The Last Open Road
Page 10
Anyhow, Big Ed and me made it out to the village of Bridgehampton a little before ten, and the whole damn town was absolutely up for grabs. There were banners flying and bands playing and people all over the place—thousands of them!—and cars searching for parking places everywhere you looked. Not all of them sports cars, either. Fact is, most of the cars clogging the streets of Bridgehampton that Saturday morning were ordinary Fords and Dodges and Chevys and Mercurys that the rank-and-file rubberneckers drove out to watch the races. They were parked bumper-to-bumper up and down the side streets and overflowed onto private driveways and front lawns where local fast-buck artists were charging a quarter or more for the privilege.
Of course, Big Ed figured his XK120 entitled us to something more than Ordinary Drool Spectator status, so he gunned right past the guys with the S.C.M.A. armbands who were halfheartedly directing traffic toward some empty fields about a mile outside of town.
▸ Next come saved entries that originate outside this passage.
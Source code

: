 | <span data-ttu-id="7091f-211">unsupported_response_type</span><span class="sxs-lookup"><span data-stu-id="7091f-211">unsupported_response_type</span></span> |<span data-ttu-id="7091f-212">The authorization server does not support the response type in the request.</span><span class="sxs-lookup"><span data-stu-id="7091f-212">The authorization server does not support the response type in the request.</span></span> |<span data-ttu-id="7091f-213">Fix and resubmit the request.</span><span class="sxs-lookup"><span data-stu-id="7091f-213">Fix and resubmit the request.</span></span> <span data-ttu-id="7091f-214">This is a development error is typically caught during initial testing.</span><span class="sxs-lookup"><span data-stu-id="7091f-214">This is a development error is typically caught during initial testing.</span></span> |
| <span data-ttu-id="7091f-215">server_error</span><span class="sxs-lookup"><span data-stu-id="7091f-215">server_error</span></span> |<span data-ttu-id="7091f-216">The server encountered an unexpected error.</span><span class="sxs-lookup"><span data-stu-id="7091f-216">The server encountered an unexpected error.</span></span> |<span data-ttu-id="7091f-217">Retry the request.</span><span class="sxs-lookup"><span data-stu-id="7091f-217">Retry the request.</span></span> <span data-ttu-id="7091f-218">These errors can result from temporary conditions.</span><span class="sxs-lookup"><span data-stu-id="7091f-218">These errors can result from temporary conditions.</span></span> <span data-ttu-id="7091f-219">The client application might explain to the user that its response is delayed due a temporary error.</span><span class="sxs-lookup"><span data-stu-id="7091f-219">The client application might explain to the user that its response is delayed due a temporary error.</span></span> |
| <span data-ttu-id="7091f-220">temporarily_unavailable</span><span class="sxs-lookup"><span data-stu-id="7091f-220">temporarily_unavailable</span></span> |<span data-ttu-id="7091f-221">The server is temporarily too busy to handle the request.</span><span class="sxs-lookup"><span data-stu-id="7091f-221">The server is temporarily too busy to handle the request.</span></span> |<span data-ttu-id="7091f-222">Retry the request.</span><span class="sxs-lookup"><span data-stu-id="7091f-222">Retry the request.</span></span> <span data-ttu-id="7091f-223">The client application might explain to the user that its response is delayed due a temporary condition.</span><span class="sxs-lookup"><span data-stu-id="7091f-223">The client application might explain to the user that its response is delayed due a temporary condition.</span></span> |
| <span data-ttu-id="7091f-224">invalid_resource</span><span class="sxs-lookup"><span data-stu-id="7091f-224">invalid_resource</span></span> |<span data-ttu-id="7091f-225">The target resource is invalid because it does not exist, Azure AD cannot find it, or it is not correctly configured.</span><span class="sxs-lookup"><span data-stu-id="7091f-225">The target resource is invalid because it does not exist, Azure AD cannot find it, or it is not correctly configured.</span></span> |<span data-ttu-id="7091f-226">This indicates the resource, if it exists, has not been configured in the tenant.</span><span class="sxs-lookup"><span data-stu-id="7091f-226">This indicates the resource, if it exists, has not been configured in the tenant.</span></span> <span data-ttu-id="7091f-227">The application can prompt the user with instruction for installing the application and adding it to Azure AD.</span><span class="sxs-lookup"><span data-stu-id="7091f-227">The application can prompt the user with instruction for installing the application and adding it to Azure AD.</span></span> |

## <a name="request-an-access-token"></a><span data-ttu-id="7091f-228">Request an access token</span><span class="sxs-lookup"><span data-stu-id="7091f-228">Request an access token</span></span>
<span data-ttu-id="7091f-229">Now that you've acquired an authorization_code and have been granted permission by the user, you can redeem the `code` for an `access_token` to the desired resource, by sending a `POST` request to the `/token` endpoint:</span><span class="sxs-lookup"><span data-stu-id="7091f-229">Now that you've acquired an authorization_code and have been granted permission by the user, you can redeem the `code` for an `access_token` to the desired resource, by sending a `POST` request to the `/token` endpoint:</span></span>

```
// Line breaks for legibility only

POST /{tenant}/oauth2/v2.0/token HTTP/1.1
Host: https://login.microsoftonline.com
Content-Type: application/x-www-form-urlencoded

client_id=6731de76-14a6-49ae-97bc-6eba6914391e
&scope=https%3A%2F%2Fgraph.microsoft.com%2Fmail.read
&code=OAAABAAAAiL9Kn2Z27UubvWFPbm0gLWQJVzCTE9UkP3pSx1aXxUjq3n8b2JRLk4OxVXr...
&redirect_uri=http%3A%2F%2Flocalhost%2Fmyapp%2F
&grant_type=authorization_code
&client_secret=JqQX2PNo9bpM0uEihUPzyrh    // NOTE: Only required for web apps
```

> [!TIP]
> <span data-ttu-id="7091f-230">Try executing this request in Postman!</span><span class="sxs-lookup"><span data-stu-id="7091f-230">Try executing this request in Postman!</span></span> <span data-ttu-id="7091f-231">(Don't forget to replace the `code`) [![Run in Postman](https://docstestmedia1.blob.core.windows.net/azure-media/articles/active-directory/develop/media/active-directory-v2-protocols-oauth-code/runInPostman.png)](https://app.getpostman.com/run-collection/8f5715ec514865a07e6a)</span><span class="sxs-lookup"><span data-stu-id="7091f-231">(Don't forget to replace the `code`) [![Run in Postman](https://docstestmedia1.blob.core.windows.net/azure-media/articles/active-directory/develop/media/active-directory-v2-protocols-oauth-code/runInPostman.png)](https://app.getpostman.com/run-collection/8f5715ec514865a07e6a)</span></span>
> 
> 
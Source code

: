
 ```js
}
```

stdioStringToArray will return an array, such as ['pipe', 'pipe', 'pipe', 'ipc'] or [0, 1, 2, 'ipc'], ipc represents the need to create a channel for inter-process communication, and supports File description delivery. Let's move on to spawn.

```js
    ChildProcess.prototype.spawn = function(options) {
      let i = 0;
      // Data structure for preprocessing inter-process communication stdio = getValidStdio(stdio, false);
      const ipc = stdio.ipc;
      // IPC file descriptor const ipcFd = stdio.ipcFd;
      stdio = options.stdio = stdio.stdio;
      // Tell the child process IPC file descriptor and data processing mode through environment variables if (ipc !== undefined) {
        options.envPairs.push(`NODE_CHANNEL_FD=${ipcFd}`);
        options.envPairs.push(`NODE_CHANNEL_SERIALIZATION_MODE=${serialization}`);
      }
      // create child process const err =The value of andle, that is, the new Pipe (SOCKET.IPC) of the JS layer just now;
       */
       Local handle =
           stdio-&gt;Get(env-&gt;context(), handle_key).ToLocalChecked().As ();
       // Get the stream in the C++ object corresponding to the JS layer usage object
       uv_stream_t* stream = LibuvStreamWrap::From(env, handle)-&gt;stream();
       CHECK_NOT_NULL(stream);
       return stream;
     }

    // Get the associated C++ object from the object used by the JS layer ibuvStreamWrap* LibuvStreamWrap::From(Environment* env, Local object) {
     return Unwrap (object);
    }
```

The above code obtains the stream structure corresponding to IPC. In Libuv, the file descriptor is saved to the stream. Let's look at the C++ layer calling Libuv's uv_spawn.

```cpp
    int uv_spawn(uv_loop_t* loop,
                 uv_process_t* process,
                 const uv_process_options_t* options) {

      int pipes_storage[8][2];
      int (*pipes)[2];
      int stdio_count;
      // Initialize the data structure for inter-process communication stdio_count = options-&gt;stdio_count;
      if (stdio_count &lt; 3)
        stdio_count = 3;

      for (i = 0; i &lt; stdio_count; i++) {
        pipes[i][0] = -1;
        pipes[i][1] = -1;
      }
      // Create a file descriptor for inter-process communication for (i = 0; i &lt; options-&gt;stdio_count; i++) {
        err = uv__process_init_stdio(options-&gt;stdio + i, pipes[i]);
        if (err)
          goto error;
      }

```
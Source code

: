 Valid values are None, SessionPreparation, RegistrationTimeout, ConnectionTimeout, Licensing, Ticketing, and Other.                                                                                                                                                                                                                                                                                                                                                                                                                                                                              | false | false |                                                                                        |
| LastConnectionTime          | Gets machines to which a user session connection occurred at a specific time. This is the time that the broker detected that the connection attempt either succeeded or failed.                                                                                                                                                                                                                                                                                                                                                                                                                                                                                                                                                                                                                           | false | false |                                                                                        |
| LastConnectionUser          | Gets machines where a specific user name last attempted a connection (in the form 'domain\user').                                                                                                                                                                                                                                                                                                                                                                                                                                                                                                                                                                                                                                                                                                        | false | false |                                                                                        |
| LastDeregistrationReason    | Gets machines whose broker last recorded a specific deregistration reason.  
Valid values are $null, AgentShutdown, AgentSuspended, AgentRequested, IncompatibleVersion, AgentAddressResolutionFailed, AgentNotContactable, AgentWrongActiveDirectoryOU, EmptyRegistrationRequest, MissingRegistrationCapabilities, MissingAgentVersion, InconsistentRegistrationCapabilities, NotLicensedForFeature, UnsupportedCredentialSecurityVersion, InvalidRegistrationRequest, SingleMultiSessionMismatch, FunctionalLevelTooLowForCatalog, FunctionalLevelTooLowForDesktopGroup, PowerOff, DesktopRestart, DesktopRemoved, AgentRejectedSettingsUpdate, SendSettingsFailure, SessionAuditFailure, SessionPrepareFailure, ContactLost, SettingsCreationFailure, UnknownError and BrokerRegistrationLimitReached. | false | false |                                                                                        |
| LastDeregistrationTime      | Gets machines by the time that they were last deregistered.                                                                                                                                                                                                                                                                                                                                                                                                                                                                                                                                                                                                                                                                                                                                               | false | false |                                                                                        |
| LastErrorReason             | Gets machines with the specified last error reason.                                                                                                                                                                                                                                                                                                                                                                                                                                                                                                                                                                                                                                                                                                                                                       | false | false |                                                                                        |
The armband people would take a gander at the Jaguar, see Big Ed grinning and waving his cigar around like we were somebody important, and finally leap aside when they realized he was not about to stop. Not hardly. A few of them were apparently a bit upset (at least judging by the names they called us and the way they shook their fists in the air) but at least none of them chased after us. It was slow going, though—like trying to drive down a carnival midway—and I had to keep one eye glued to the Jag's temp gauge. The needle would creep up past 200 every time we got bogged down a particularly dense herd of pedestrians, and then I'd give Big Ed a nudge in the ribs and he'd reach under the dash and punch the button for those Maserati air horns. Jeez, people scattered like we'd opened fire with a Thompson submachine gun!
We came to this big roped-off parking area just as the Jag hit full broil, and you could see it was Race Central on account of it was filled with more damn foreign sports cars than you ever saw in your life. At the entrance was this huge yellow-and-white tent full of laughing, jabbering, glad-to-see-you-how've-you-been S.C.M.A. sportycar types getting themselves signed up and organized for the day's activities. So naturally Big Ed pulled up smack-dab in front, right between a red XK120 drophead and this pea soup—green Mk. VII sedan. We weren't there ten seconds before this skinny little twerp with thinning hair and basset-hound eyes came barreling out of the tent full tilt, flapping his arms like he was trying to take off. "Wait! Wait! WAIT!" he wailed. "These spaces are reserved!"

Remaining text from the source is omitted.